* WHAT THE EXERCISE ASKS: Write down every entry below once more, exactly.

* DATA LISTING:
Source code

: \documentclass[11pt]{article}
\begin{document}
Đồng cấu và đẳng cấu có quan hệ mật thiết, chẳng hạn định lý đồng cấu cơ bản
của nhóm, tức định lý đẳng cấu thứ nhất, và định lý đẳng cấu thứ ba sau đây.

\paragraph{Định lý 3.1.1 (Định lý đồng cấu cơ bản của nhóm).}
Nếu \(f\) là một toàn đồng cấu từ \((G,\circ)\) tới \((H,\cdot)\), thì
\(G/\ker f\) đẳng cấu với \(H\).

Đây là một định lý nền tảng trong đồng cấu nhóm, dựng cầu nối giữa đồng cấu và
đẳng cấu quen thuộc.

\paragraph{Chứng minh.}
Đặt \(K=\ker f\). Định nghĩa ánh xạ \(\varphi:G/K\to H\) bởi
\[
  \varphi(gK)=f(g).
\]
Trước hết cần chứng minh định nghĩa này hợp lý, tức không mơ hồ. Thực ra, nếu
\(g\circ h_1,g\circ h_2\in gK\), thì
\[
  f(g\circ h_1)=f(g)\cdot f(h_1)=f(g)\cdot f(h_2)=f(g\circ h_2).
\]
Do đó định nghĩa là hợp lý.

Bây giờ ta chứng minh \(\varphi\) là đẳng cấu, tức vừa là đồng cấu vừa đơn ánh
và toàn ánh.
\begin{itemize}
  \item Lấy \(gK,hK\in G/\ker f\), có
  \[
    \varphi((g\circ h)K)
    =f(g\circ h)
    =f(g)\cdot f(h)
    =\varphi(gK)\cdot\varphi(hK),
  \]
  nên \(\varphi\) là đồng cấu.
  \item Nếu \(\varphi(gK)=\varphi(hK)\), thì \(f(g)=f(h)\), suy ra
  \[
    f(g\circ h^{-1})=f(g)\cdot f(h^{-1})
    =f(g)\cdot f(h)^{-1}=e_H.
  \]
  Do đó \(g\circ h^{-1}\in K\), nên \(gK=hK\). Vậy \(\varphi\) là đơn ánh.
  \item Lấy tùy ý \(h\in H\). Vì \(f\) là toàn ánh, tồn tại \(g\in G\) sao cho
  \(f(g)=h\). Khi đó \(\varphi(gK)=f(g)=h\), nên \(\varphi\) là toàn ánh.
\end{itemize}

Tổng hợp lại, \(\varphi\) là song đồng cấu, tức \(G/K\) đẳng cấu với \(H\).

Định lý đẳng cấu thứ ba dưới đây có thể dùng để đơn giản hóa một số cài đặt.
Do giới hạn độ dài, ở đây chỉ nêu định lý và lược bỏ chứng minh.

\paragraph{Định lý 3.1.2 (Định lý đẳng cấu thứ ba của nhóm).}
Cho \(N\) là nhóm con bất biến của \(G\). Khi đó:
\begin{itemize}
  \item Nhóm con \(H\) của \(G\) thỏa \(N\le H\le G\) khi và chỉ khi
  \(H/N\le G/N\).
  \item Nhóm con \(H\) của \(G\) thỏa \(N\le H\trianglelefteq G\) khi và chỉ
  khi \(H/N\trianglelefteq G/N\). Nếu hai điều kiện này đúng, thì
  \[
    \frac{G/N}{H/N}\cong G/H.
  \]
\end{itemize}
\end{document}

* WORKED SOLUTION:
Source code

: \documentclass[11pt]{article}
\begin{document}
Đồng cấu và đẳng cấu có quan hệ mật thiết, chẳng hạn định lý đồng cấu cơ bản
của nhóm, tức định lý đẳng cấu thứ nhất, và định lý đẳng cấu thứ ba sau đây.

\paragraph{Định lý 3.1.1 (Định lý đồng cấu cơ bản của nhóm).}
Nếu \(f\) là một toàn đồng cấu từ \((G,\circ)\) tới \((H,\cdot)\), thì
\(G/\ker f\) đẳng cấu với \(H\).

Đây là một định lý nền tảng trong đồng cấu nhóm, dựng cầu nối giữa đồng cấu và
đẳng cấu quen thuộc.

\paragraph{Chứng minh.}
Đặt \(K=\ker f\). Định nghĩa ánh xạ \(\varphi:G/K\to H\) bởi
\[
  \varphi(gK)=f(g).
\]
Trước hết cần chứng minh định nghĩa này hợp lý, tức không mơ hồ. Thực ra, nếu
\(g\circ h_1,g\circ h_2\in gK\), thì
\[
  f(g\circ h_1)=f(g)\cdot f(h_1)=f(g)\cdot f(h_2)=f(g\circ h_2).
\]
Do đó định nghĩa là hợp lý.

Bây giờ ta chứng minh \(\varphi\) là đẳng cấu, tức vừa là đồng cấu vừa đơn ánh
và toàn ánh.
\begin{itemize}
  \item Lấy \(gK,hK\in G/\ker f\), có
  \[
    \varphi((g\circ h)K)
    =f(g\circ h)
    =f(g)\cdot f(h)
    =\varphi(gK)\cdot\varphi(hK),
  \]
  nên \(\varphi\) là đồng cấu.
  \item Nếu \(\varphi(gK)=\varphi(hK)\), thì \(f(g)=f(h)\), suy ra
  \[
    f(g\circ h^{-1})=f(g)\cdot f(h^{-1})
    =f(g)\cdot f(h)^{-1}=e_H.
  \]
  Do đó \(g\circ h^{-1}\in K\), nên \(gK=hK\). Vậy \(\varphi\) là đơn ánh.
  \item Lấy tùy ý \(h\in H\). Vì \(f\) là toàn ánh, tồn tại \(g\in G\) sao cho
  \(f(g)=h\). Khi đó \(\varphi(gK)=f(g)=h\), nên \(\varphi\) là toàn ánh.
\end{itemize}

Tổng hợp lại, \(\varphi\) là song đồng cấu, tức \(G/K\) đẳng cấu với \(H\).

Định lý đẳng cấu thứ ba dưới đây có thể dùng để đơn giản hóa một số cài đặt.
Do giới hạn độ dài, ở đây chỉ nêu định lý và lược bỏ chứng minh.

\paragraph{Định lý 3.1.2 (Định lý đẳng cấu thứ ba của nhóm).}
Cho \(N\) là nhóm con bất biến của \(G\). Khi đó:
\begin{itemize}
  \item Nhóm con \(H\) của \(G\) thỏa \(N\le H\le G\) khi và chỉ khi
  \(H/N\le G/N\).
  \item Nhóm con \(H\) của \(G\) thỏa \(N\le H\trianglelefteq G\) khi và chỉ
  khi \(H/N\trianglelefteq G/N\). Nếu hai điều kiện này đúng, thì
  \[
    \frac{G/N}{H/N}\cong G/H.
  \]
\end{itemize}
\end{document}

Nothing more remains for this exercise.